Ephemeral Us
And our stories
Our community lost two amazing people in ten days, one of whom lived right across the street from me. Both had had huge impacts on so many people and on our town in general. One of them died just about six weeks after discovering she had cancer; the other had a sudden heart attack and was gone in minutes. It has been shocking and, of course, difficult.
I read various things about Buddhism and the Buddhist principles, including, of course, impermanence. Lately I’ve been rereading Sylvia Boorstein’s wonderful book, It’s Easier Than You Think—The Buddhist Way to Happiness. She writes, “We are verbs, not nouns, experiences unfolding, stories telling themselves as sequels to other stories previously told . . . fundamentally related to all stories, totally empty of anything separate or unique or enduring.” That last part is a little tricky to completely comprehend or accept.

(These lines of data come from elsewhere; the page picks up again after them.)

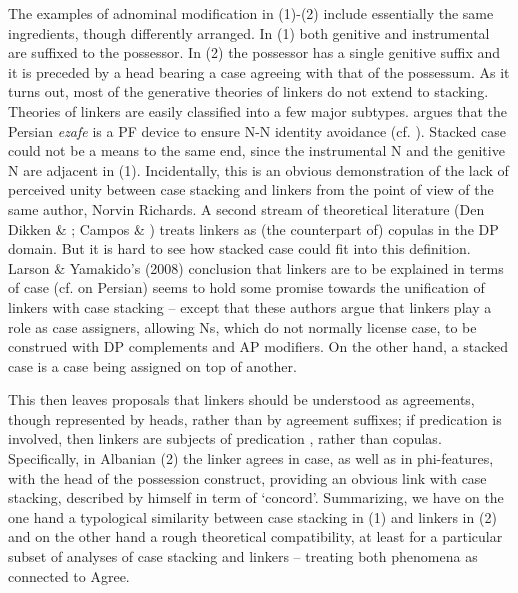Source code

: \documentclass[output=paper]{langsci/langscibook}
\begin{document}
The examples of adnominal modification in (1)-(2) include essentially the same ingredients, though differently arranged. In (1) both genitive and instrumental are suffixed to the possessor. In (2) the possessor has a single genitive suffix and it is preceded by a head bearing a case agreeing with that of the possessum. As it turns out, most of the generative theories of linkers do not extend to stacking. Theories of linkers are easily classified into a few major subtypes. \citet{Richards2010} argues that the Persian \textit{ezafe} is a PF device to ensure N-N identity avoidance (cf. \citealt{Ghomeshi1997}). Stacked case could not be a means to the same end, since the instrumental N and the genitive N are adjacent in (1). Incidentally, this is an obvious demonstration of the lack of perceived unity between case stacking and linkers from the point of view of the same author, Norvin Richards. A second stream of theoretical literature (Den Dikken \& \citealt{Singhapreecha2004}; Campos \& \citealt{Stavrou2005}) treats linkers as (the counterpart of) copulas in the DP domain. But it is hard to see how stacked case could fit into this definition. Larson \& Yamakido’s (2008) conclusion that linkers are to be explained in terms of case (cf. \citealt{Samiian1994} on Persian) seems to hold some promise towards the unification of linkers with case stacking – except that these authors argue that linkers play a role as case assigners, allowing Ns, which do not normally license case, to be construed with DP complements and AP modifiers. On the other hand, a stacked case is a case being assigned on top of another. 

This then leaves proposals \citep{Philip2012} that linkers should be understood as agreements, though represented by heads, rather than by agreement suffixes; if predication is involved, then linkers are subjects of predication \citep{FrancoEtAl2015}, rather than copulas. Specifically, in Albanian (2) the linker agrees in case, as well as in phi-features, with the head of the possession construct, providing an obvious link with case stacking, described by \citet{Richards2013} himself in term of ‘concord’. Summarizing, we have on the one hand a typological similarity between case stacking in (1) and linkers in (2) and on the other hand a rough theoretical compatibility, at least for a particular subset of analyses of case stacking and linkers – treating both phenomena as connected to Agree. 
\end{document}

I love the first part—we are verbs, not nouns . . . —and I get the point about experiences unfolding, but the rest—totally empty of anything separate or unique or enduring—is harder. I like to think that I am unique and that all of those people I love or simply know are unique, and somehow enduring, at least in memory. But I suppose it is true that after we’re gone, we endure only as stories, if at least the felt stories that live in others’ minds, hearts, and even bodies.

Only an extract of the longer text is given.